### PROBLEM DESCRIPTION
Copy exactly the stretch of data below from the line with "Tretet auch nun" through the line with "Und da Samuel", including both of those lines.

=======

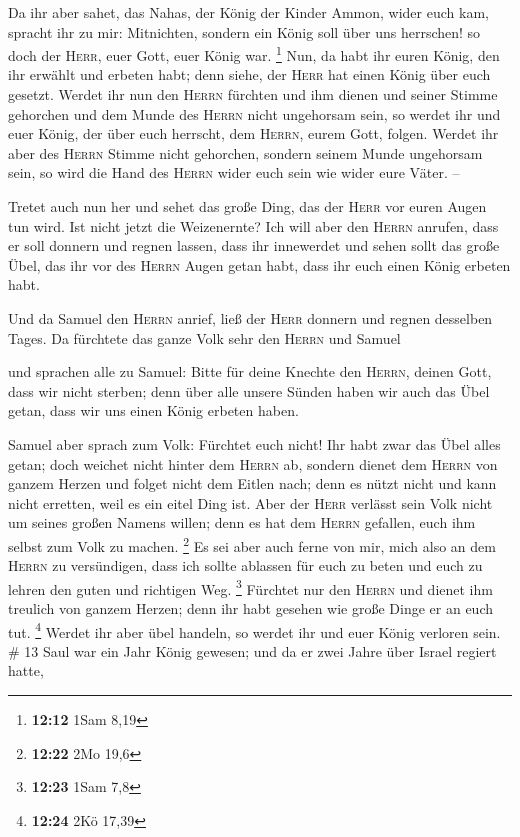  Da ihr aber sahet, das Nahas, der König der Kinder
Ammon, wider euch kam, spracht ihr zu mir: Mitnichten, sondern ein König
soll über uns herrschen! so doch der \textsc{Herr}, euer Gott, euer
König war. \footnote{\textbf{12:12} 1Sam 8,19}  Nun, da
habt ihr euren König, den ihr erwählt und erbeten habt; denn siehe, der
\textsc{Herr} hat einen König über euch gesetzt.  Werdet
ihr nun den \textsc{Herrn} fürchten und ihm dienen und seiner Stimme
gehorchen und dem Munde des \textsc{Herrn} nicht ungehorsam sein, so
werdet ihr und euer König, der über euch herrscht, dem \textsc{Herrn},
eurem Gott, folgen.  Werdet ihr aber des \textsc{Herrn}
Stimme nicht gehorchen, sondern seinem Munde ungehorsam sein, so wird
die Hand des \textsc{Herrn} wider euch sein wie wider eure Väter. --

 Tretet auch nun her und sehet das große Ding, das der
\textsc{Herr} vor euren Augen tun wird.  Ist nicht jetzt
die Weizenernte? Ich will aber den \textsc{Herrn} anrufen, dass er soll
donnern und regnen lassen, dass ihr innewerdet und sehen sollt das große
Übel, das ihr vor des \textsc{Herrn} Augen getan habt, dass ihr euch
einen König erbeten habt.

 Und da Samuel den \textsc{Herrn} anrief, ließ der
\textsc{Herr} donnern und regnen desselben Tages. Da fürchtete das ganze
Volk sehr den \textsc{Herrn} und Samuel

 und sprachen alle zu Samuel: Bitte für deine Knechte den
\textsc{Herrn}, deinen Gott, dass wir nicht sterben; denn über alle
unsere Sünden haben wir auch das Übel getan, dass wir uns einen König
erbeten haben.

 Samuel aber sprach zum Volk: Fürchtet euch nicht! Ihr
habt zwar das Übel alles getan; doch weichet nicht hinter dem
\textsc{Herrn} ab, sondern dienet dem \textsc{Herrn} von ganzem Herzen
 und folget nicht dem Eitlen nach; denn es nützt nicht
und kann nicht erretten, weil es ein eitel Ding ist. 
Aber der \textsc{Herr} verlässt sein Volk nicht um seines großen Namens
willen; denn es hat dem \textsc{Herrn} gefallen, euch ihm selbst zum
Volk zu machen. \footnote{\textbf{12:22} 2Mo 19,6}  Es
sei aber auch ferne von mir, mich also an dem \textsc{Herrn} zu
versündigen, dass ich sollte ablassen für euch zu beten und euch zu
lehren den guten und richtigen Weg. \footnote{\textbf{12:23} 1Sam 7,8}
 Fürchtet nur den \textsc{Herrn} und dienet ihm treulich
von ganzem Herzen; denn ihr habt gesehen wie große Dinge er an euch tut.
\footnote{\textbf{12:24} 2Kö 17,39}  Werdet ihr aber übel
handeln, so werdet ihr und euer König verloren sein. \# 13
 Saul war ein Jahr König gewesen; und da er zwei Jahre
über Israel regiert hatte,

=======

### ANSWER BOX
 Tretet auch nun her und sehet das große Ding, das der
\textsc{Herr} vor euren Augen tun wird.  Ist nicht jetzt
die Weizenernte? Ich will aber den \textsc{Herrn} anrufen, dass er soll
donnern und regnen lassen, dass ihr innewerdet und sehen sollt das große
Übel, das ihr vor des \textsc{Herrn} Augen getan habt, dass ihr euch
einen König erbeten habt.

 Und da Samuel den \textsc{Herrn} anrief, ließ der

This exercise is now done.